Ballan looked up from where he was painstakingly carving a rune into another tree with his only good knife. Every venturer worth their salt had a good knife on hand, and if he was worth nothing else, Ballan was at least worth his salt.
"Neither does Ballan…" He muttered, before realizing what he had said. He cleared his throat. "Neither do I." He repeated louder, so the orc could hear him. Distantly, the ground shook as the strangely silent undead behemoth marched ever closer to Reubenberg. Kahya had gone ahead on the carpet to warn the constabulary and evacuate the town if necessary. "Boots marked each tree that needs a glyph." Ballan pointed at a small, blue orb currently spinning frenetically around the trunk. "There’s…" Pausing his carving, Ballan picked up the sheaf of hastily inked papers Boots had foisted upon him. "About twenty of them, and we’ve only got a few more."

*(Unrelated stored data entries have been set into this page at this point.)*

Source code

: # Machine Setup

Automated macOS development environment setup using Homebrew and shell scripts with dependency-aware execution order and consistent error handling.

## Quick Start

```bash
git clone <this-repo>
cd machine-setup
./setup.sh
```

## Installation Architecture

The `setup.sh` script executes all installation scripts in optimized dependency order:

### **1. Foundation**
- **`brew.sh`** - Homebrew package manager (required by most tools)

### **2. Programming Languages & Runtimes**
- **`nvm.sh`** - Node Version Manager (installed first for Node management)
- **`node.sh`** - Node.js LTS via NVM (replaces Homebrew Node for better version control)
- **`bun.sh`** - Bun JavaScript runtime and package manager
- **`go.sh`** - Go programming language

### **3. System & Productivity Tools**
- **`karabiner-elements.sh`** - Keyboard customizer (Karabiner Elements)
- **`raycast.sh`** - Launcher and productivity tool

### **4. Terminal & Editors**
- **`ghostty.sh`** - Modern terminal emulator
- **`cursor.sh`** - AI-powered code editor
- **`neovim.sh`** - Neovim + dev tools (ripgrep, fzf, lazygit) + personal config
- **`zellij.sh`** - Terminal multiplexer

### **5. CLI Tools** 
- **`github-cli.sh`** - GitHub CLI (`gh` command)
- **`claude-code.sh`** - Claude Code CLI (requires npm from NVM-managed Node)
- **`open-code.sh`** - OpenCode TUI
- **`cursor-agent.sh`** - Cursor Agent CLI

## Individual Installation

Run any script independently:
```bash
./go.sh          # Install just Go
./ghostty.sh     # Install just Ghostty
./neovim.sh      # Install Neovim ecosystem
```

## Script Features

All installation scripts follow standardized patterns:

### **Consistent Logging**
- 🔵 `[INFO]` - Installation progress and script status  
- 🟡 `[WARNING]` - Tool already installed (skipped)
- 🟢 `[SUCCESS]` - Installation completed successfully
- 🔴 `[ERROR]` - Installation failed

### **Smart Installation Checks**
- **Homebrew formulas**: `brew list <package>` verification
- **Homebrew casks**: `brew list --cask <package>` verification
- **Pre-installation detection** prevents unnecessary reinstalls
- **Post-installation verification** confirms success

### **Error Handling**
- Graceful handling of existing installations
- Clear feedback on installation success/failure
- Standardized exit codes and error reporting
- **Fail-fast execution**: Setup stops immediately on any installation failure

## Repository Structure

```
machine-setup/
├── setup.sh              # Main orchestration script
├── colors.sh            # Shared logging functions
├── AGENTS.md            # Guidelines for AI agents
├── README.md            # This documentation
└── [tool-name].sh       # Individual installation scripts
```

"No, Holgith understands plan. Find trees. Wizard boy does magic. Victory occurs." Holgith glanced around the eerily silent forest. All the animals had scattered far away from the risen Earthshaker, and the sky was beginning to turn orange with smoke. "But what is Holgith doing here?"
"Oh." Ballan returned his attention to the tree, and began carving the rune once more. The intricacies of the rune were mostly lost on him - runes had never been his strong suit, mostly because the amount of rote memorization often bored him to sleep. Of course, his lack of proficiency with runes had cascaded into a lack of proficiency with scrolls and incantations… Ballan sighed, and replied to Holgith. "Boots wanted someone to watch my back, I guess?"
"Wizard bear said no such thing." Holgith countered, and he could hear the orc pacing restlessly. "Wizard bear said boy must make sure Holgith is safe. Are you remembering?"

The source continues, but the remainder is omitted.